Asia will be disproportionately hit, with Singapore facing serious challenges from rising sea levels and heat stress. Image: ST Photo/Kua Chee Siong
From The Straits Times
SINGAPORE – Climate change and the transition to carbon neutrality pose both risks and opportunities for businesses and countries, noted a report produced by Tsinghua University for Singapore investment firm Temasek.
It added that Asia will be disproportionately hit, with Singapore facing serious challenges from rising sea levels and heat stress, even losing 46 per cent of gross domestic product (GDP) in the worst scenario.
But Singapore is also prepared to tackle these effects, noted the report, which was produced by the Centre for Green Finance Research in the National Institute of Financial Research of Tsinghua University and released on Wednesday (April 20) at the Ecosperity Conversations organised by Temasek.

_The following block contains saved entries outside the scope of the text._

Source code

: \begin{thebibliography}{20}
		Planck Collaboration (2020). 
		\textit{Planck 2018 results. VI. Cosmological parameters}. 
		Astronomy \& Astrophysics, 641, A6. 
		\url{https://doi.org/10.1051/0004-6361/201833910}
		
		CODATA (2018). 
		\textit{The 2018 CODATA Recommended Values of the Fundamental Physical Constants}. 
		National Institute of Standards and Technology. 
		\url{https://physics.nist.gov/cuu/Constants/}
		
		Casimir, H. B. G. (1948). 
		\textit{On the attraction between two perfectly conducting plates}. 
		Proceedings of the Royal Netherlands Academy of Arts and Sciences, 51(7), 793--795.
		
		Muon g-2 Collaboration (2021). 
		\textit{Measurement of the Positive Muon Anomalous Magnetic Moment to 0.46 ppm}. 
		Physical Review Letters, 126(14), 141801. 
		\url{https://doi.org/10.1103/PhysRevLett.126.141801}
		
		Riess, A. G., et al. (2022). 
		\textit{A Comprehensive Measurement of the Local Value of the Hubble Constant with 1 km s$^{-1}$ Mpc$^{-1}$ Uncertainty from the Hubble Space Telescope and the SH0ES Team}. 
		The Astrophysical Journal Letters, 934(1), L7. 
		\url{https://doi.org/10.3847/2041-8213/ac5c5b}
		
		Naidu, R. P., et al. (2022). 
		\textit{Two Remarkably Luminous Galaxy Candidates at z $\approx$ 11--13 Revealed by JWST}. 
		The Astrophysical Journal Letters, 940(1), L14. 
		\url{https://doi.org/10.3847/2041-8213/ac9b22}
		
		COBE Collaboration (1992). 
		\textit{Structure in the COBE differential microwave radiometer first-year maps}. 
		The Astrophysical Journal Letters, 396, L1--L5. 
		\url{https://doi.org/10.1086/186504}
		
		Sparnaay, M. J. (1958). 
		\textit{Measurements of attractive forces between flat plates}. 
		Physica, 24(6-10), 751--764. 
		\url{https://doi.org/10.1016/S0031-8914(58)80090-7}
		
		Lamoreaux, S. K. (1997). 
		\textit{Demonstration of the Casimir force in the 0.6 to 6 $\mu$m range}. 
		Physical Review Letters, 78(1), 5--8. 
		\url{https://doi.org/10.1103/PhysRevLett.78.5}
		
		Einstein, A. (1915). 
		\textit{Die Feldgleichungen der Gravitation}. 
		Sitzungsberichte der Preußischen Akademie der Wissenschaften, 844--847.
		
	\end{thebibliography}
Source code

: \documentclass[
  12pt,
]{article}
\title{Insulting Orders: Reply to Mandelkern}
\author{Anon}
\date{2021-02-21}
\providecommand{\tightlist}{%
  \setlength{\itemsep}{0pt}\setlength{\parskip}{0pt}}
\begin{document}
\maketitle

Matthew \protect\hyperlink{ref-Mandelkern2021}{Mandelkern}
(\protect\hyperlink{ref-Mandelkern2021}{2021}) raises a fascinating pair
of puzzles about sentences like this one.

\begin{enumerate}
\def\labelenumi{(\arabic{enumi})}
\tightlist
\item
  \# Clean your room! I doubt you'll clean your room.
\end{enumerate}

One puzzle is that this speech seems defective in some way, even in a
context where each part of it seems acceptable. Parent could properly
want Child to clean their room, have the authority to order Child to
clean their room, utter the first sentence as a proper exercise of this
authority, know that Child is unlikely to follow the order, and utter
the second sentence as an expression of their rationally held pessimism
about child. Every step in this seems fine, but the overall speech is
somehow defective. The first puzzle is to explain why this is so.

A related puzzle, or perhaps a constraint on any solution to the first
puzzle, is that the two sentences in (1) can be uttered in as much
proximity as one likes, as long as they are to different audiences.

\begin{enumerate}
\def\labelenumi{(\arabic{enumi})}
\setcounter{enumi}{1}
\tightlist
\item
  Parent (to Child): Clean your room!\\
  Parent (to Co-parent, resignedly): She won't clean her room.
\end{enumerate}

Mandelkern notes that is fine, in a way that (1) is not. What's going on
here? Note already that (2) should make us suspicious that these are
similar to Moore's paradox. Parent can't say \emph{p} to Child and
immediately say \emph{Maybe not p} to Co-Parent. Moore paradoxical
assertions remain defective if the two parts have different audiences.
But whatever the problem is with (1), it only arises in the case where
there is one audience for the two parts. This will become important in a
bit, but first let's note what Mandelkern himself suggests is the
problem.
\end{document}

The conversations are a series of year-round dialogues on sustainability topics and megatrends.
Temasek head of risk management Robert Mainprize said: “The transition to a carbon-neutral world presents tremendous opportunities for businesses.
“To achieve sustainable returns over the long term, businesses need to model and mitigate the risks associated with climate change. Climate risk analysis can help businesses identify and quantify emerging risks and opportunities early.”
This is especially vital in Singapore and the region, as the report shows how Asian countries are more vulnerable to natural disasters induced by climate change.
According to a rating in the report, six of the 10 most climate-vulnerable countries are in South and South-east Asia – Myanmar, the Philippines, Bangladesh, Pakistan, Thailand and Nepal.
It also noted that Asia’s GDP may shrink 26.5 per cent by 2048 if no action on climate change is taken, compared with a 18.1 per cent reduction of the global economy under the same scenario.
Under the most severe scenario, which sees a 3.2 deg C rise in temperature and the most extreme physical outcomes, the collective Asean GDP will shrink about 37 per cent by 2048.
“An island nation, Singapore faces high risks through several channels of impact, including rising sea level, heat stress and reduced tourism revenue,” the report said.
“It could lose 46.4 per cent of its GDP in the worst scenario.
“However, it has demonstrated resilience by preparing to combat the adverse impact of climate change.”
It noted that the Monetary Authority of Singapore (MAS) has taken steps, such as releasing the guidelines of environmental risk management for banks, insurers and asset managers in December 2020.
These guidelines help prepare financial institutions for environmental risks and strengthening the sector’s expertise in sustainability.
The MAS is also accelerating its climate information disclosures, the report added, with a task force that issued a detailed implementation guide last year for such disclosures by financial institutions.
But even in the transition to a low-carbon economy, Asian countries face both risks and opportunities, the report said.
“Governments in Asian countries have already started to implement carbon-mitigation measures, including increasing the costs of carbon emissions and adopting renewable energy technologies. This will, in turn, affect the operations of related industries and companies,” it noted.
But the increasing investments in energy as the world pursues its net-zero carbon targets will also add to global GDP growth, it said.
Such spending in countries can also create jobs in clean-energy generation and energy efficiency development, driving growth in engineering, manufacturing and construction. These investments will lift global GDP growth by 4 per cent in 2030, it added.
But it also acknowledged that there are still issues that have to be grappled with at present, as businesses may not fully understand how their operations and profits may be affected by the transitions due to limited expertise and exposure. The capabilities of Asian central banks to manage climate risks also remain nascent.
“A mismatch between the long-term nature of climate risks and businesses’ preferences for short-term profits further weakens the motivation for significant initial investments,” it added.
There is also a data gap as most companies that are starting to account for climate risks do not have sufficient high-quality data, it said.
Still, steps have been taken, with the awareness in the region growing in the last few years, experts said during a panel discussion at the Ecosperity Conversations.
Ms Karen Tan, Swiss Re managing director and head of life and health products for Asia, said: “In the last three or four years, I think that the awareness and the action here in the region has definitely increased. We see a lot of push and a lot of very concerted action from regulators and the governments.”
She added that as an insurer, an important part is also not just pricing in the risks for companies, but taking the opportunity to have discussions on best practices to mitigate them while engaging in new transitional technologies.
Temasek’s Mr Mainprize also said that engagement goes a long way: “The critical thing is to actually sit down and talk to the management companies that we tend to invest in.
“Good management teams will understand the risks… that’s a very good indication that you’re going to get a good outcome as an investor. If they’re not aware of those risks and (don’t) have a good plan to gauge the change, then that’s a clear red flag for us.”
The report’s lead author, Dr Sun Tianyin from Tsinghua University, was also on the panel, which was moderated by Mr Dominic Chan, Temasek assistant vice-president of environmental, social and governance investment management.